Records excerpted from a collection
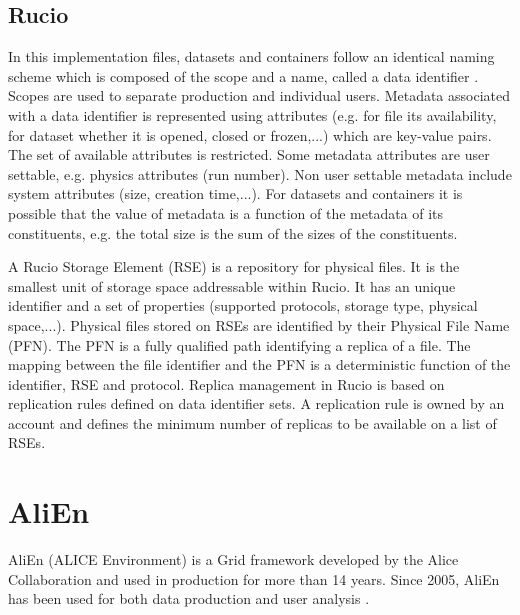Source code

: \subsection{Rucio}
In this implementation files, datasets and containers follow an identical naming scheme which is composed of the
scope and a name, called a data identifier \cite{ATLAS-Rucio}. Scopes are used to separate production and individual
users. Metadata associated with a data identifier is represented using attributes (e.g. for file its availability,
for dataset whether it is opened, closed or frozen,...) which are key-value pairs. The set of available attributes 
is restricted. Some metadata attributes are user settable, e.g. physics attributes (run number). Non user settable 
metadata include system attributes (size, creation time,...). For datasets and containers it is possible that the 
value of metadata is a function of the metadata of its constituents, e.g. the total size is the sum of the
sizes of the constituents.

A Rucio Storage Element (RSE) is a repository for physical files. It is the smallest unit of
storage space addressable within Rucio. It has an unique identifier and a set of properties (supported protocols,
storage type, physical space,...). Physical files stored on RSEs are identified by their Physical File Name (PFN).
The PFN is a fully qualified path identifying a replica of a file. The mapping between the file identifier and
the PFN is a deterministic function of the identifier, RSE and protocol. Replica management in Rucio is based on
replication rules defined on data identifier sets. A replication rule is owned by an account and defines the 
minimum number of replicas to be available on a list of RSEs.

\section{AliEn}

AliEn (ALICE Environment) is a Grid framework developed by the Alice Collaboration and used in production for more 
than 14 years. Since 2005, AliEn has been used for both data production and user analysis \cite{AliEn2}.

◆ **ACTIVITY**:
The records above must all be output exactly. Omit the images.

◆ **ANSWER BOX**:
Source code

: \subsection{Rucio}
In this implementation files, datasets and containers follow an identical naming scheme which is composed of the
scope and a name, called a data identifier \cite{ATLAS-Rucio}. Scopes are used to separate production and individual
users. Metadata associated with a data identifier is represented using attributes (e.g. for file its availability,
for dataset whether it is opened, closed or frozen,...) which are key-value pairs. The set of available attributes 
is restricted. Some metadata attributes are user settable, e.g. physics attributes (run number). Non user settable 
metadata include system attributes (size, creation time,...). For datasets and containers it is possible that the 
value of metadata is a function of the metadata of its constituents, e.g. the total size is the sum of the
sizes of the constituents.

A Rucio Storage Element (RSE) is a repository for physical files. It is the smallest unit of
storage space addressable within Rucio. It has an unique identifier and a set of properties (supported protocols,
storage type, physical space,...). Physical files stored on RSEs are identified by their Physical File Name (PFN).
The PFN is a fully qualified path identifying a replica of a file. The mapping between the file identifier and
the PFN is a deterministic function of the identifier, RSE and protocol. Replica management in Rucio is based on
replication rules defined on data identifier sets. A replication rule is owned by an account and defines the 
minimum number of replicas to be available on a list of RSEs.

\section{AliEn}

AliEn (ALICE Environment) is a Grid framework developed by the Alice Collaboration and used in production for more 
than 14 years. Since 2005, AliEn has been used for both data production and user analysis \cite{AliEn2}.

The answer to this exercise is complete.